Noir spent the first half of a four-minute NRA video, part of a series that appeared to be sponsored by the gunmaker Kimber, lambasting the media for coverage that he said inspired other shooters through reporting about mass shooters’ backgrounds and motivations, and included their names in coverage.
“These kids aren’t being inspired by an innate hunk of plastic and metal laying on a table, they’re inspired by the infamous glory of past shooters who they relate to,” he said. “And no entity on the planet does a better job, whether directly or indirectly, of glorying these killers, and thereby providing the inspiration for the next one, than our mainstream media.”
Noir proposed a solution that would surely violate the First Amendment.
“It’s time to put an end to this glorification of carnage in pursuit of ratings, because it’s killing our kids,” he said. “It’s time for Congress to step up and pass legislation putting common-sense limitations on our mainstream media’s ability to report on these school shootings.”
He added: “Pass a law preventing the media from reporting killer’s name or showing his face.”
Noir clarified at the end of the video that his proposal was not something he believed in, but that he was using provocatively to make a point about those who argue in favor of gun control.
“You know that feeling of anxiety that shot through your body when I said the government should pass laws to limit the media’s ability to exercise their First Amendment rights? That’s the same feeling gun owners get when they hear people say the same thing about the Second Amendment,” he said. “However I vehemently disagree with the government infringing on the media’s First Amendment’s rights, the same way I don’t think the government should infringe on anyone’s Second Amendment rights.”
The video is part of a broader effort on behalf of the NRA to demonize the press, an effort which, though it dates back years – The Washington Post’s Callum Borchers traced the roots of the current campaign to 2007, when the NRA began to complain about media coverage of mass shooters after the Virginia Tech shooting – has ratcheted up as late, including a new ad campaign. In March, Noir turned heads when he taunted the teen activists who began advocating for gun control after the Parkland, Florida, shooting, saying that “No one would know your names,” if their classmates were still alive.
If the video was part of a plan to rile up some of the NRA’s detractors, it succeeded wildly. Plenty of people shared it on social media, reacting to the quote shared with the video and not the second half, where Noir claims he doesn’t actually believe in the proposal.
But equating the First and Second Amendments, which have different legal histories and significance, has been a talking point for some gun proponents – emerging as the focus of pro-gun memes and even as potential legislation. A Republican state representative from Indiana drafted a nearly satirical bill in 2017 which would have required licenses for journalists akin to those that pertain to handgun owners, though he never ended up introducing it.

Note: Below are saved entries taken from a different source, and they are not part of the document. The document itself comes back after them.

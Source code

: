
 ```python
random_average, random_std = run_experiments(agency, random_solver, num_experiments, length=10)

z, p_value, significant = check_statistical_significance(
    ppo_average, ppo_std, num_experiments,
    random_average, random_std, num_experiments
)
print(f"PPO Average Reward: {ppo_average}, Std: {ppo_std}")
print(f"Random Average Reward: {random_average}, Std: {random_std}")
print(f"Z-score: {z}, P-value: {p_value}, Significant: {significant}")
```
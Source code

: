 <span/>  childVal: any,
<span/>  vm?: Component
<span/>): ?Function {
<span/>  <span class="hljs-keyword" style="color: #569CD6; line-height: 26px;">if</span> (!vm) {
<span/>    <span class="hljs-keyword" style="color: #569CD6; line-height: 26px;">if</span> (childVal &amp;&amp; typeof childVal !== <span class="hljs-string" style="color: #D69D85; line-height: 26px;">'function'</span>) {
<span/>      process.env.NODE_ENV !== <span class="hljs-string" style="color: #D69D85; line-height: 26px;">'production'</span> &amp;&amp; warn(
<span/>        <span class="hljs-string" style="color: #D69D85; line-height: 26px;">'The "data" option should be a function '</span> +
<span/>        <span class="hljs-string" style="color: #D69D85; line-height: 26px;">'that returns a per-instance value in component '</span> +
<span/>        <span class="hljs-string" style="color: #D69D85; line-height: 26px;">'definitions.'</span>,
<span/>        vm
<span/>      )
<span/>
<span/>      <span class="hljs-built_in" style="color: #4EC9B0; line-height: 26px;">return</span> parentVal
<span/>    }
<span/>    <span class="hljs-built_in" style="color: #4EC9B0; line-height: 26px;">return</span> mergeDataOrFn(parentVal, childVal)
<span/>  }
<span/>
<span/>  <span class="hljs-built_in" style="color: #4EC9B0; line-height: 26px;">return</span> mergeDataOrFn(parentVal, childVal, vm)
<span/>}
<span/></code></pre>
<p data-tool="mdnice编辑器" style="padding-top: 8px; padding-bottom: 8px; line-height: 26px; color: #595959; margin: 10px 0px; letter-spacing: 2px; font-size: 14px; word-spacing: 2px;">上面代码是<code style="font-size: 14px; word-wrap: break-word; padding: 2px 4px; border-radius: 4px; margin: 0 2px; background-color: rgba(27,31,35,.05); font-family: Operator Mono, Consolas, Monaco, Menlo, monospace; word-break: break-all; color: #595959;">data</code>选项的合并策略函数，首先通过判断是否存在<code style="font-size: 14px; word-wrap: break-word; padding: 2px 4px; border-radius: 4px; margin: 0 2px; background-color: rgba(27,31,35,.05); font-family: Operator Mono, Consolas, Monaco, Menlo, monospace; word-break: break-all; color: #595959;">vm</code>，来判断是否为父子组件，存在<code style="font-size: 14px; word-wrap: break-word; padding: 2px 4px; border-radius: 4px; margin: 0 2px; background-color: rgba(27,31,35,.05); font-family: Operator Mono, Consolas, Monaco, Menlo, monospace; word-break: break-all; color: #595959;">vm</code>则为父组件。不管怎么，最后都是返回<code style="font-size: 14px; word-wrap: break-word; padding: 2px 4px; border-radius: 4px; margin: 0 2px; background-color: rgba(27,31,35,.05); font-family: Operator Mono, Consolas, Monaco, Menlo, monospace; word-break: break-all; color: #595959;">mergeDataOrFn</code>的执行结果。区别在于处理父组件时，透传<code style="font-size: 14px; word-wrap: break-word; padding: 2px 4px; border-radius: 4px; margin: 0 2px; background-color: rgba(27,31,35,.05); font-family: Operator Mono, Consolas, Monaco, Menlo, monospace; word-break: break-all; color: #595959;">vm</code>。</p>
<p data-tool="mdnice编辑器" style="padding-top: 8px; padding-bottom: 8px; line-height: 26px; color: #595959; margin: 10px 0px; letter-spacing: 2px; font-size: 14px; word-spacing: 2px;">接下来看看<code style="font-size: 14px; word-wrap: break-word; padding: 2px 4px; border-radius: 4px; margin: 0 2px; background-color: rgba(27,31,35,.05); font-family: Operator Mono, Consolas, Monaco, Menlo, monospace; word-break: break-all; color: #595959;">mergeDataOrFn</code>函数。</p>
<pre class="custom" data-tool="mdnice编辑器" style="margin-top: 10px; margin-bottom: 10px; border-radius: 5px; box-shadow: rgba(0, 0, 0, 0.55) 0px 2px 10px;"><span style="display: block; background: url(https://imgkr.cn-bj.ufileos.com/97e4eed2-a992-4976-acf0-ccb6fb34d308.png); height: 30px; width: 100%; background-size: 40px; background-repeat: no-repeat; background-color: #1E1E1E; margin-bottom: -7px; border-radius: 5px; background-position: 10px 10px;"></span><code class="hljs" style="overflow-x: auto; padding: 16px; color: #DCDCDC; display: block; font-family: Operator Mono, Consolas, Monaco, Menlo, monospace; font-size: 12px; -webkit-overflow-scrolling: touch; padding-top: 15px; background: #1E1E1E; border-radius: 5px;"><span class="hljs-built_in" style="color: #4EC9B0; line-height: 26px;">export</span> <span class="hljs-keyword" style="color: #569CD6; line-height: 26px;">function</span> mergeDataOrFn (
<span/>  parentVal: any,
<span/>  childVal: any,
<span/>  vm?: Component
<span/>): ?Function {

“If the media thinks we should license one constitutional right, then the same standards should be applied to them,” he told The Post at the time.
But guns are obviously not the same as speech are therefore are not viewed the same under the law.
“Speaking usually doesn’t kill the hearer,” NYU law professor and constitutional expert Burt Neuborne told The Post last year. “Firing a gun poses a physical risk.”
Republican lawmakers in more than a dozen states introduced legislation to curb protests in the immediate months after Trump’s election, in what critics said amounted to an attack on civil liberties. One bill proposed shielding drivers who hit protesters in the street from liability. Another sought to seize the assets of those who took part in protests that turned violent.